Records for this exercise
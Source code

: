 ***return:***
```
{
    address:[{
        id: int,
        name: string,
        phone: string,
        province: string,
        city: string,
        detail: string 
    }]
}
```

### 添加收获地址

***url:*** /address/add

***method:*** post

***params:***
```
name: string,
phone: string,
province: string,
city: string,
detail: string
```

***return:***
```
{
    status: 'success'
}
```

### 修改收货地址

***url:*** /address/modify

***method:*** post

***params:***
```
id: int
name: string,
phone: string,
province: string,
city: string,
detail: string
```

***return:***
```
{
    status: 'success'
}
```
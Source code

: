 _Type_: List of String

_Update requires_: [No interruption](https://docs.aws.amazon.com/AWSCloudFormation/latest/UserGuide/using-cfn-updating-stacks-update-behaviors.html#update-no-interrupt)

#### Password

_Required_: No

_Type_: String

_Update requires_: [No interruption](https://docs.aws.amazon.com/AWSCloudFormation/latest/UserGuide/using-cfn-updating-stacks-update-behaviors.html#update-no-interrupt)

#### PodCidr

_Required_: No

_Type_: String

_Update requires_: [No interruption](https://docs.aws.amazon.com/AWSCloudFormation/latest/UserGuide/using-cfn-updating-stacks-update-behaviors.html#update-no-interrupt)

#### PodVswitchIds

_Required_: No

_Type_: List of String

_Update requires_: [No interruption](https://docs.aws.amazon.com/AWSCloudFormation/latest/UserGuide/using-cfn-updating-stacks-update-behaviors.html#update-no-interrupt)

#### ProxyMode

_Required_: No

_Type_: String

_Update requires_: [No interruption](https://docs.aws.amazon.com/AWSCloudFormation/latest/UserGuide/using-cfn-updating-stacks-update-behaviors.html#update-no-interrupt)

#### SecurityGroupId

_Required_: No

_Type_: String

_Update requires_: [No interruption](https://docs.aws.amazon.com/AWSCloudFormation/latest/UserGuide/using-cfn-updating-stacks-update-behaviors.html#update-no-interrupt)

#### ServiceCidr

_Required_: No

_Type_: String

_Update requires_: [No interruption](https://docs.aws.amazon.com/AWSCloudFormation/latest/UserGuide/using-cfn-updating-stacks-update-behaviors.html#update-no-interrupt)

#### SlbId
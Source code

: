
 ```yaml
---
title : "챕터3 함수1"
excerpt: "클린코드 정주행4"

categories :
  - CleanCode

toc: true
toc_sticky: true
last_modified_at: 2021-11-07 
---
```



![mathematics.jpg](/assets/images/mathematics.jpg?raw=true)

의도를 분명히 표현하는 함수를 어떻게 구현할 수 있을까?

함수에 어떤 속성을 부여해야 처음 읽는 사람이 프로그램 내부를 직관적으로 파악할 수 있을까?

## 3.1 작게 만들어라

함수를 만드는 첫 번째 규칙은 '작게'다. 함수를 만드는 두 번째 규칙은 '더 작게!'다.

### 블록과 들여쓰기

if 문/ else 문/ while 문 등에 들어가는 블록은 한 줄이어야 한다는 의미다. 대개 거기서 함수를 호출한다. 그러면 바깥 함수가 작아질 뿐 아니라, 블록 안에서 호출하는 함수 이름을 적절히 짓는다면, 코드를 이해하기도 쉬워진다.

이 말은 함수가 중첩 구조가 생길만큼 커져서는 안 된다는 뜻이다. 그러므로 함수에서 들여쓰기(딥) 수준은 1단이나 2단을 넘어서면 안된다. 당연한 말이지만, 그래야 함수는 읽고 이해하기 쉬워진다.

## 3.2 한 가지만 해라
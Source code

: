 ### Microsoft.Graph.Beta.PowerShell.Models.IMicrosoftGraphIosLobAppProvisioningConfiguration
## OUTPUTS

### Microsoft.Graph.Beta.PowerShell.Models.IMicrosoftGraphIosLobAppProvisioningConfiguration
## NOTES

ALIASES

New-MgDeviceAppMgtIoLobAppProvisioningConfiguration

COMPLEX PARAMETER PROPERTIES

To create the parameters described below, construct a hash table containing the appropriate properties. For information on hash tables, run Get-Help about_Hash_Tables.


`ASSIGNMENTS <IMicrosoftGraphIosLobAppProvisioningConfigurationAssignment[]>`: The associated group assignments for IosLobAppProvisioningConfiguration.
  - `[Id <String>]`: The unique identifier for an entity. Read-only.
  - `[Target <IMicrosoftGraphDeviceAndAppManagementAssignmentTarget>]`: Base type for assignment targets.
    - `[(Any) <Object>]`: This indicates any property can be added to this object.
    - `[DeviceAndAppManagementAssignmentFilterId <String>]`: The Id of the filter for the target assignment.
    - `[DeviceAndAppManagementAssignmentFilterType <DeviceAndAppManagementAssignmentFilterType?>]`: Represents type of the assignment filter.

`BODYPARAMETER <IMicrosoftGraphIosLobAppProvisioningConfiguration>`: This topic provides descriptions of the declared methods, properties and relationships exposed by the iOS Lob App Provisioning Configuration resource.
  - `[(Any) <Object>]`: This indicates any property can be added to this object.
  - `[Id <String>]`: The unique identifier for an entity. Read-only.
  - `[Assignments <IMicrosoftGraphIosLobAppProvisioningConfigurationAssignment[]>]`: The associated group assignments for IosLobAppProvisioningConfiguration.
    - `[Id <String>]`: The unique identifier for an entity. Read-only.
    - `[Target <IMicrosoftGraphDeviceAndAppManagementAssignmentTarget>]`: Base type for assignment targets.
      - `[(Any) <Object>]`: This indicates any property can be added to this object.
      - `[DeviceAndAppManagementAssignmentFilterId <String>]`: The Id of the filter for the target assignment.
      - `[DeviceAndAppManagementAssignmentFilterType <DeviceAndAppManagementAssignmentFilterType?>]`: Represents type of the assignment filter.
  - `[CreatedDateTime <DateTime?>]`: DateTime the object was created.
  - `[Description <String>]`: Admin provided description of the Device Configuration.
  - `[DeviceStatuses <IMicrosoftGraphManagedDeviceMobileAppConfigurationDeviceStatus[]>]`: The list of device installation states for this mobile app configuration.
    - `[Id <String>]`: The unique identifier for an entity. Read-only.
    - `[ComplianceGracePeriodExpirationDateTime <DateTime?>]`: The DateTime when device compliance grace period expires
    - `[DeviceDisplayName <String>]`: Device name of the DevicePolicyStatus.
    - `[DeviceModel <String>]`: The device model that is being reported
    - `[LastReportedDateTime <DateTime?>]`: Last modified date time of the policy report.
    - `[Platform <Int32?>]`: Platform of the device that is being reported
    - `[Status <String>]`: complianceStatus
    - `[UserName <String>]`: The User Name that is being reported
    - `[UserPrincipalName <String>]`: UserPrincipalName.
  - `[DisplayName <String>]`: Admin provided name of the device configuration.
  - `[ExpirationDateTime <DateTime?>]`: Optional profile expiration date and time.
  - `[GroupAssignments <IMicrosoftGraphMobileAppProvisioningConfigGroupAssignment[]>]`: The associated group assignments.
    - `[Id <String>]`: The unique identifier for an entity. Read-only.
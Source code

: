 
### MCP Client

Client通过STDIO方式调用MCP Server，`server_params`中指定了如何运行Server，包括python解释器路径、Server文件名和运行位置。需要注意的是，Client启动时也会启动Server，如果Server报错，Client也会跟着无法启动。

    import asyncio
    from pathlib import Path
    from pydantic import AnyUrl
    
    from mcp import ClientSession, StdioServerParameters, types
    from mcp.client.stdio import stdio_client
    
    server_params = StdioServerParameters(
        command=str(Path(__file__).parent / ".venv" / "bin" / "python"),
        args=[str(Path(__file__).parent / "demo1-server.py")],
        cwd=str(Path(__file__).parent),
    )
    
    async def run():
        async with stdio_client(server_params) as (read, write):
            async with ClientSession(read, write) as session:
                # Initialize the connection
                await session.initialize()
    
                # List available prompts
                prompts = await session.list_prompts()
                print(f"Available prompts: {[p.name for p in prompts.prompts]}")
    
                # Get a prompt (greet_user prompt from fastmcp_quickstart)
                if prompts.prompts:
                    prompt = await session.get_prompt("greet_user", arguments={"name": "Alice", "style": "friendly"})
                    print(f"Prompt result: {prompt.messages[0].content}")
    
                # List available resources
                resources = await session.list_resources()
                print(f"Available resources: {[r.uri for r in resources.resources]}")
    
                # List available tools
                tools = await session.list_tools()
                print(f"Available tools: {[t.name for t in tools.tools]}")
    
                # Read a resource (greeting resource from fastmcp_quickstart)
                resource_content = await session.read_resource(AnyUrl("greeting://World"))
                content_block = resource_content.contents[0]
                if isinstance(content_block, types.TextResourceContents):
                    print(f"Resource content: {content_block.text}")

Assigned task
The lines to copy are those above that contain the string "IMicrosoftGraphDeviceAndAppManagementAssignmentTarget".

Reply
  - `[Target <IMicrosoftGraphDeviceAndAppManagementAssignmentTarget>]`: Base type for assignment targets.
    - `[Target <IMicrosoftGraphDeviceAndAppManagementAssignmentTarget>]`: Base type for assignment targets.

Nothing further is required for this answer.